4. Simpler processes

The term smart contracts tends to be a confusing one in blockchain, as it suggests more intelligence than is really present in the technology currently. Smart contracts are smart in their management of the tasks surrounding a transaction, like document processing, notarization, and approval; a smart contract is self-executing in these areas and does not require additional input.

But for all that transactional intelligence, smart contracts remain relatively ‘dumb’ in terms of overall contract complexity. So, while most can follow relatively simple ‘if-then’ logic, complicated transactions with multiple forks and ‘fuzzy’ interpretation are beyond the current reach of most smart contract platforms. Again, this is a development priority for many platform providers, so expect to see this evolve swiftly in parallel with developments in AI – but at the time of writing, simpler processes are a better fit for blockchain implementation.

5. Oppositional processes

Transparency and trust are cornerstone components of an effective blockchain implementation, particularly so when there is an element of opposed goals in a process environment (payor versus payee being the most common such example). When all parties can monitor and oversee the documented process of content or payment through a process transparently from end to end, trust is improved and disputes tend to decline both in volume and in time required for resolution.

6. Fragmented processes

Intra-organizational applications of blockchain can produce meaningful benefits, but the real value is unlocked when a blockchain connects multiple parties operating in different domains – for example, in an ocean cargo management setting, exporters, banks, insurers, regulators, shipping providers, importers, and distributors. In such an environment, where responsibility and input are being passed among many organizations, the relevance of a blockchain solution increases considerably.           

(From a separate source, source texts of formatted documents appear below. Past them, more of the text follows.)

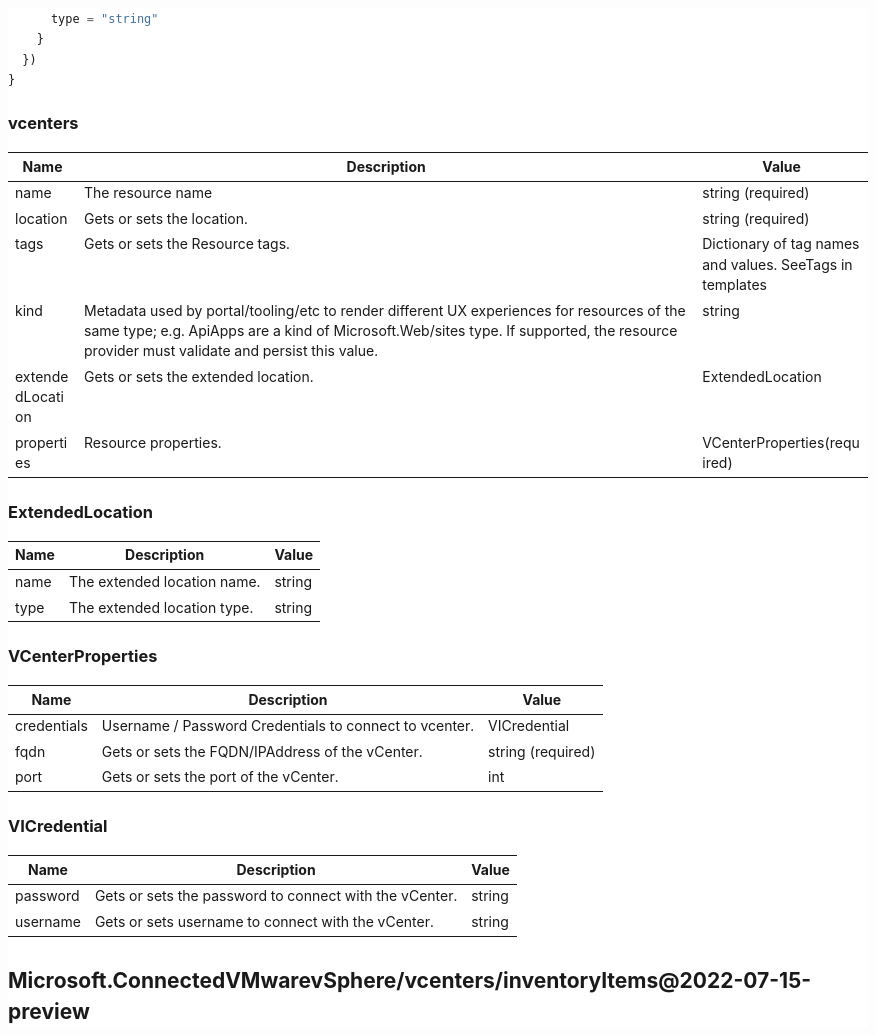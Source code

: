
 ```terraform
      type = "string"
    }
  })
}

```

### vcenters

| Name | Description | Value |
|-|-|-|
| name | The resource name | string (required) |
| location | Gets or sets the location. | string (required) |
| tags | Gets or sets the Resource tags. | Dictionary of tag names and values. SeeTags in templates |
| kind | Metadata used by portal/tooling/etc to render different UX experiences for resources of the same type; e.g. ApiApps are a kind of Microsoft.Web/sites type.  If supported, the resource provider must validate and persist this value. | string |
| extendedLocation | Gets or sets the extended location. | ExtendedLocation |
| properties | Resource properties. | VCenterProperties(required) |


### ExtendedLocation

| Name | Description | Value |
|-|-|-|
| name | The extended location name. | string |
| type | The extended location type. | string |


### VCenterProperties

| Name | Description | Value |
|-|-|-|
| credentials | Username / Password Credentials to connect to vcenter. | VICredential |
| fqdn | Gets or sets the FQDN/IPAddress of the vCenter. | string (required) |
| port | Gets or sets the port of the vCenter. | int |


### VICredential

| Name | Description | Value |
|-|-|-|
| password | Gets or sets the password to connect with the vCenter. | string |
| username | Gets or sets username to connect with the vCenter. | string |
## Microsoft.ConnectedVMwarevSphere/vcenters/inventoryItems@2022-07-15-preview
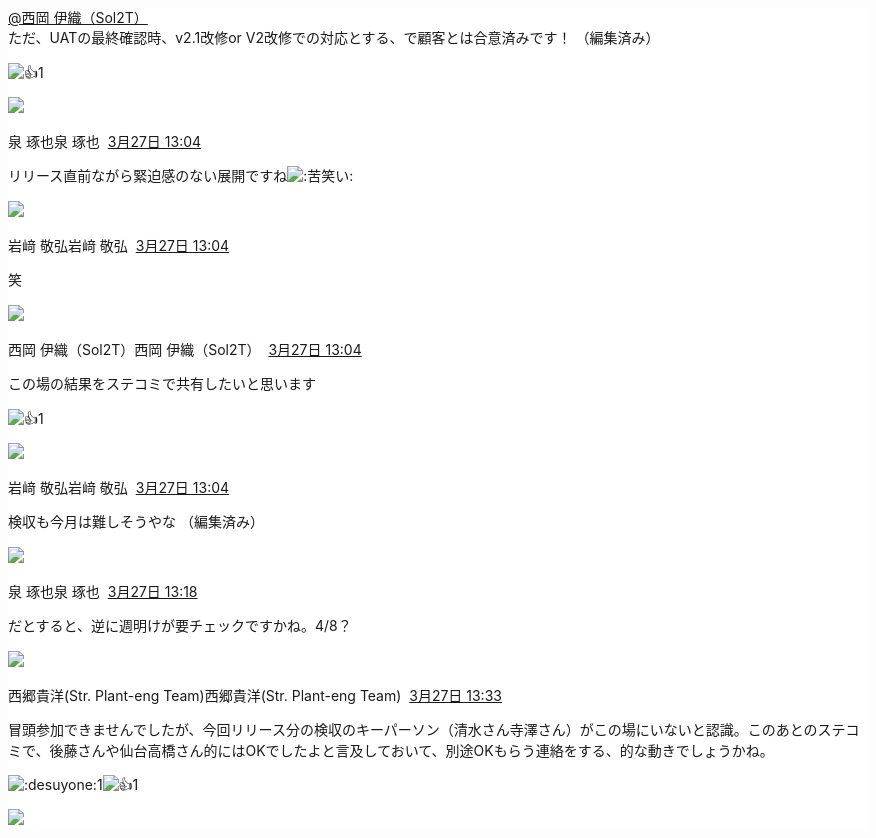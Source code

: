 [@西岡 伊織（Sol2T）](https://sensyn-robotics.slack.com/team/U04KUHFF7SA)  
ただ、UATの最終確認時、v2.1改修or V2改修での対応とする、で顧客とは合意済みです！ （編集済み） 

![:+1:](https://a.slack-edge.com/production-standard-emoji-assets/14.0/apple-small/1f44d@2x.png)1

![](https://ca.slack-edge.com/T7L88TM38-UAZ4T85NU-65513d8acdf6-48)

泉 琢也泉 琢也  [3月27日 13:04](https://sensyn-robotics.slack.com/archives/C067BTYKVS4/p1743048252156119?thread_ts=1742981723.335099&cid=C067BTYKVS4)  

リリース直前ながら緊迫感のない展開ですね![:苦笑い:](https://a.slack-edge.com/production-standard-emoji-assets/14.0/apple-medium/1f605@2x.png)

![](https://ca.slack-edge.com/T7L88TM38-UBYECLD5X-01eac73b2f0e-48)

岩﨑 敬弘岩﨑 敬弘  [3月27日 13:04](https://sensyn-robotics.slack.com/archives/C067BTYKVS4/p1743048273305559?thread_ts=1742981723.335099&cid=C067BTYKVS4)  

笑

![](https://ca.slack-edge.com/T7L88TM38-U04KUHFF7SA-26c8126df351-48)

西岡 伊織（Sol2T）西岡 伊織（Sol2T）  [3月27日 13:04](https://sensyn-robotics.slack.com/archives/C067BTYKVS4/p1743048275605939?thread_ts=1742981723.335099&cid=C067BTYKVS4)  

この場の結果をステコミで共有したいと思います

![:+1:](https://a.slack-edge.com/production-standard-emoji-assets/14.0/apple-small/1f44d@2x.png)1

![](https://ca.slack-edge.com/T7L88TM38-UBYECLD5X-01eac73b2f0e-48)

岩﨑 敬弘岩﨑 敬弘  [3月27日 13:04](https://sensyn-robotics.slack.com/archives/C067BTYKVS4/p1743048298804529?thread_ts=1742981723.335099&cid=C067BTYKVS4)  

検収も今月は難しそうやな （編集済み） 

![](https://ca.slack-edge.com/T7L88TM38-UAZ4T85NU-65513d8acdf6-48)

泉 琢也泉 琢也  [3月27日 13:18](https://sensyn-robotics.slack.com/archives/C067BTYKVS4/p1743049096180839?thread_ts=1742981723.335099&cid=C067BTYKVS4)  

だとすると、逆に週明けが要チェックですかね。4/8？

![](https://ca.slack-edge.com/T7L88TM38-U026FDZ6K5W-872b1d47e0ac-48)

西郷貴洋(Str. Plant-eng Team)西郷貴洋(Str. Plant-eng Team)  [3月27日 13:33](https://sensyn-robotics.slack.com/archives/C067BTYKVS4/p1743050009023509?thread_ts=1742981723.335099&cid=C067BTYKVS4)  

冒頭参加できませんでしたが、今回リリース分の検収のキーパーソン（清水さん寺澤さん）がこの場にいないと認識。このあとのステコミで、後藤さんや仙台高橋さん的にはOKでしたよと言及しておいて、別途OKもらう連絡をする、的な動きでしょうかね。

![:desuyone:](https://emoji.slack-edge.com/T7L88TM38/desuyone/05053b8b173fbc39.png)1![:+1:](https://a.slack-edge.com/production-standard-emoji-assets/14.0/apple-small/1f44d@2x.png)1

![](https://ca.slack-edge.com/T7L88TM38-UBYECLD5X-01eac73b2f0e-48)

7. Risk-accumulative processes

Corporate risk management is an accumulative function to begin with, as the audit task normally demands a large volume of signed and documented data – so the ability to produce the supporting documentation without significant organizational effort or data reconstruction is a vital task. Blockchain offers historically unparalleled data immutability and signed witness status, making it an exceptionally good fit for processes that accumulate large volumes of risk-relevant exchanges over time.

In conclusion

What can operations and IT executives take from this in planning for blockchain deployment? Currently, the most compelling fiscal and performance returns are coming from highly transactional processes with considerable process friction, prioritizing real-time transparency in low transaction volume, with minimal complexity, high levels of fragmentation, and considerable risk exposure.

However, it is critical to maintain a perspective on the role of implementing blockchain for these processes within the scope of a broader digital transformation initiative; blockchain demands many of the same transformation readiness checkpoints (big data capability, master data management and hygiene, and automation readiness) that other transformational initiatives do.

Finally, in assessing blockchain’s weaknesses, keep a weather eye on the horizon: blockchain’s two principal shortcomings to date (managing real-time transaction volume at scale and handling complex smart contracts) will increasingly become priorities for the major platform providers over the next two years.